Every few days, Freda would pick Ravi up in the evening. Flicking her eyes at her rearview mirror, doubling back on their tracks, now and then pulling over to the side of the road, she would drive him to his next destination. Journeys that might have been accomplished in fifteen minutes stretched to fill an hour. This expansion of time, too, was dreamlike, with a dream’s spellbound stagnation. As they approached whichever hotel she had chosen, Freda would call ahead; if a room wasn’t available, she would drive to the next place she had in mind. She was forbearing and humorous on these occasions, as if playing her part in an entertainment organized by children.

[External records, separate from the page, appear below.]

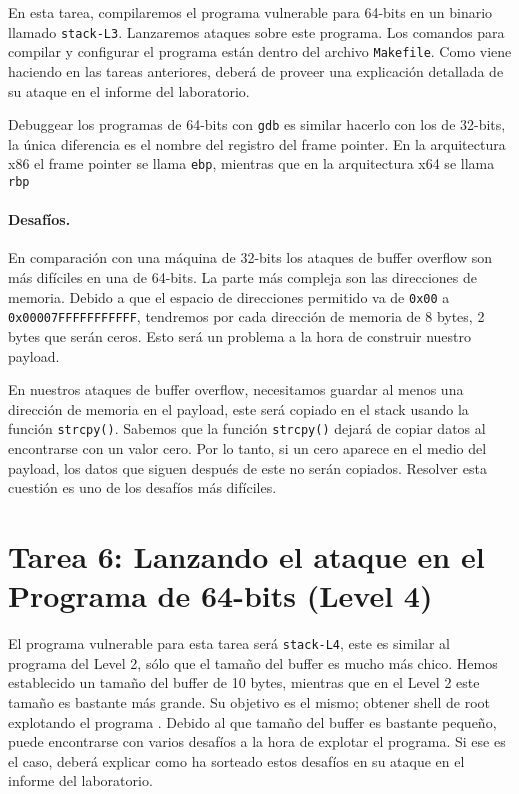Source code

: En esta tarea, compilaremos el programa vulnerable para 64-bits en un binario llamado \texttt{stack-L3}. Lanzaremos ataques sobre este programa. Los comandos para compilar y configurar el programa están dentro del archivo \texttt{Makefile}. Como viene haciendo en las tareas anteriores, deberá de proveer una explicación detallada de su ataque en el informe del laboratorio.

Debuggear los programas de 64-bits con \texttt{gdb} es similar hacerlo con los de 32-bits, la única diferencia es el nombre del registro del frame pointer.
En la arquitectura x86 el frame pointer se llama \texttt{ebp}, mientras que en la arquitectura x64 se llama \texttt{rbp}


\paragraph{Desafíos.} En comparación con una máquina de 32-bits los ataques de buffer overflow son más difíciles en una de 64-bits. La parte más compleja son las direcciones de memoria. Debido a que el espacio de direcciones permitido va de \texttt{0x00} a \texttt{0x00007FFFFFFFFFFF}, tendremos por cada dirección de memoria de 8 bytes, 2 bytes que serán ceros.
Esto será un problema a la hora de construir nuestro payload.

En nuestros ataques de buffer overflow, necesitamos guardar al menos una dirección de memoria en el payload, este será copiado en el stack usando la función \texttt{strcpy()}. Sabemos que la función \texttt{strcpy()} dejará de copiar datos al encontrarse con un valor cero. Por lo tanto, si un cero
aparece en el medio del payload, los datos que siguen después de este no serán copiados. Resolver esta cuestión es uno de los desafíos más difíciles.


\section{Tarea 6: Lanzando el ataque en el Programa de 64-bits (Level 4)}

El programa vulnerable para esta tarea será \texttt{stack-L4}, este es similar al programa del Level 2, sólo que el tamaño del buffer es mucho más chico. Hemos establecido un tamaño del buffer de 10 bytes, mientras que en el Level 2 este tamaño es bastante más grande. 
Su objetivo es el mismo; obtener shell de root explotando el programa \setuid.
Debido al que tamaño del buffer es bastante pequeño, puede encontrarse con varios desafíos a la hora de explotar el programa.
Si ese es el caso, deberá explicar como ha sorteado estos desafíos en su ataque en el informe del laboratorio.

Ravi decided that she relished the intrigue. He wasn’t wholly immune to it himself.
Ravi Mendis, Tourist played only to select audiences. Registering r
equired ID, so the desk clerks always knew that Ravi was a local. But he had refused television interviews, and most picture editors had succumbed to a dramatic image that showed a man slumped forward with his hands over his face. No one appeared to connect that ill-fated figure with the one advancing across a lobby in Reeboks and American jeans. In any case, when Freda produced one of her three credit cards at reception, every clerk drew the same conclusion as the man at the first hotel.
At checkpoints across the city, Freda’s passport was glanced at, Ravi’s ID card inspected. She would lean across. “My friend’s with me. We’re on our way to my flat.” They would be waved on with obscenities only one of them understood.
Anyone with official connections, or the money to make them, could gain access to the registration data collected by hotels. But what happened was that Carmel Mendis rang Freda. An elderly neighbor of hers had fallen into conversation with a stranger at the train station. They had chatted of this and that, and at one point the stranger mentioned that years ago, at university, he had known a Ravi Mendis who came from here. He wondered aloud what had become of him. The old man replied that he lived near Ravi Mendis’s mother but hadn’t seen her son in a long time. A few days later, turning the conversation over in his mind, he grew uneasy and went in search of Carmel.